Louis Kushnik and James Jennings, eds., A New Introduction to Poverty. The role of Race, Power, and Politics. New York University Press, 1999.

This is a collection of seventeen essays which, though examining poverty and its causes from a variety of angles, share as a common thread the concern for the structural causes of poverty and offer, therefore, a welcome alternative to the dominant ideological views that portray poverty as a result of individuals' decisions, attributes and/or moral failings. Genetic, moral, religious, cultural, ethnic and racial explanations of poverty are shown to be flawed because they neglect the historical and political context of poverty in the U.S. The authors show the connections between capitalism, slavery and the development of state policies and ideologies that maintained the oppressed and exploited status of African Americans after the Civil War and constituted the basis for the emergence of white identity and privilege to the detriment of working class identities based on a recognition of the common plight of workers, regardless of skin color. They trace the rise and decline of the U.S. welfare state in its national and global context, highlighting the decline of unionized labor, the class compromises that privileged craft workers and undermined the rights and powers of non-white workers and workers in labor intensive and service occupations, thus cementing a racial divide that has weakened and continues to disempower the American working class.

Poverty, in light of these essays, is best understood not just as the unanticipated effect of national and global processes of economic change but as the intended result of class politics favoring the interest of the economic and political elites. To the notion of feminization of poverty, the concept of the racialization of poverty contributes to highlight the disproportionate poverty of some sectors of the population. The plight of single mothers and their children is examined in light of the dismantling of AFDC and its replacement with draconian cuts in benefits which jeopardize the well being of millions of women and children. While an emphasis on race, power and politics (and, in some of the essays, gender) as key causes of poverty in the U.S. is important there is, to some extent, a problem in the way class is dealt with.

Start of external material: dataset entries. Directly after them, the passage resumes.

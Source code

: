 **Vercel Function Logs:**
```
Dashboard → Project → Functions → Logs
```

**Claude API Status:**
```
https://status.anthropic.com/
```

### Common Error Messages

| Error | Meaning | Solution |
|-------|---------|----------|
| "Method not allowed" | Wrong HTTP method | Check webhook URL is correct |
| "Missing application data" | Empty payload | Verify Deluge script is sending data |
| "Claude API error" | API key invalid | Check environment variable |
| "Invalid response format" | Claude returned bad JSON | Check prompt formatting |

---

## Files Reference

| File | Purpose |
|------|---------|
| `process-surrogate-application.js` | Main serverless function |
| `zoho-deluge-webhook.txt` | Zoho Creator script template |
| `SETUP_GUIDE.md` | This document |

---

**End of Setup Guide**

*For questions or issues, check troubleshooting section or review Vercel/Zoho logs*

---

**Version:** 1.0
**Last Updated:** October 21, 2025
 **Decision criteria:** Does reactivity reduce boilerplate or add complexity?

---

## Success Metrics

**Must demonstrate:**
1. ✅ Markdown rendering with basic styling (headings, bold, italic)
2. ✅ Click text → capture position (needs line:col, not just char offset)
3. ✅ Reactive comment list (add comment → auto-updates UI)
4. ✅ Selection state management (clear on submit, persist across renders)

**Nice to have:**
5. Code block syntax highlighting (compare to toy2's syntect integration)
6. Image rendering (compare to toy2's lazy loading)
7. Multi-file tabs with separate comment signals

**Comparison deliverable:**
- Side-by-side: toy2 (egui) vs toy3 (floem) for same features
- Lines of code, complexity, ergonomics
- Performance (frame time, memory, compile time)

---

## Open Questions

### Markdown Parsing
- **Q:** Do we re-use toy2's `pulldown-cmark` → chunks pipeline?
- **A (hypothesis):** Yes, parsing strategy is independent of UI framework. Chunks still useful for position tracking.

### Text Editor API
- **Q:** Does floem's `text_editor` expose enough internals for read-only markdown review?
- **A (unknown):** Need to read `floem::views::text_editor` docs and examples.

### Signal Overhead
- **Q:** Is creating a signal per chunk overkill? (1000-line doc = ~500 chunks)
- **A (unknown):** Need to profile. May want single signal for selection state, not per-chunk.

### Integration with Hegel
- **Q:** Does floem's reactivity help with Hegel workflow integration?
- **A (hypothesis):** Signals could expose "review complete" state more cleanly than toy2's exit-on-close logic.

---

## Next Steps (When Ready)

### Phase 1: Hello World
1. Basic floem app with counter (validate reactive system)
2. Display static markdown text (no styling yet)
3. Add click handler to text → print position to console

There is explicit recognition of the role of class power in fostering structural (e.g., deskilling, de-industrialization, capital flight, etc.) and ideological (i.e., racial and gender stereotypes and scapegoating) conditions for the endemic nature of poverty and the disproportionate burden it places among "non-whites," women, and children. But there is no awareness of the actual meaning of poverty as the ideological category of analysis that glosses over its real significance, as an empirical indicator of the undermining of the social reproduction of a large proportion of the working class. The discourse on poverty. especially the emergence of concepts such as "underclass" or "marginalized" sectors obfuscates the class understanding of what is otherwise painfully and clearly visible: the disproportionate poverty of ethnic and racial minorities, the disproportionate poverty of children, single mothers and elderly women, and the homeless. What all these sectors have in common is their location in the propertyless class and their plight shows how not only how the daily and generational reproduction of the working population is left to their ingenuity, but how, as the forces of production develop rendering jobs obsolete, creating unemployment and qualitatively changing the nature of marketable skills, millions of people are deprived from the possibility of ever joining the work force, except in menial and low paid employment. It would be, therefore, important to integrate a concern for the poverty of mothers, children, non-white persons, etc. with the understanding of the significance of this phenomena as indicator of the extent to which the daily and generational reproduction of a proportion of the working class is routinely jeopardized. Nevertheless, this is an outstanding collection, useful for courses in social stratification, the sociology of work, and race and ethnic relations.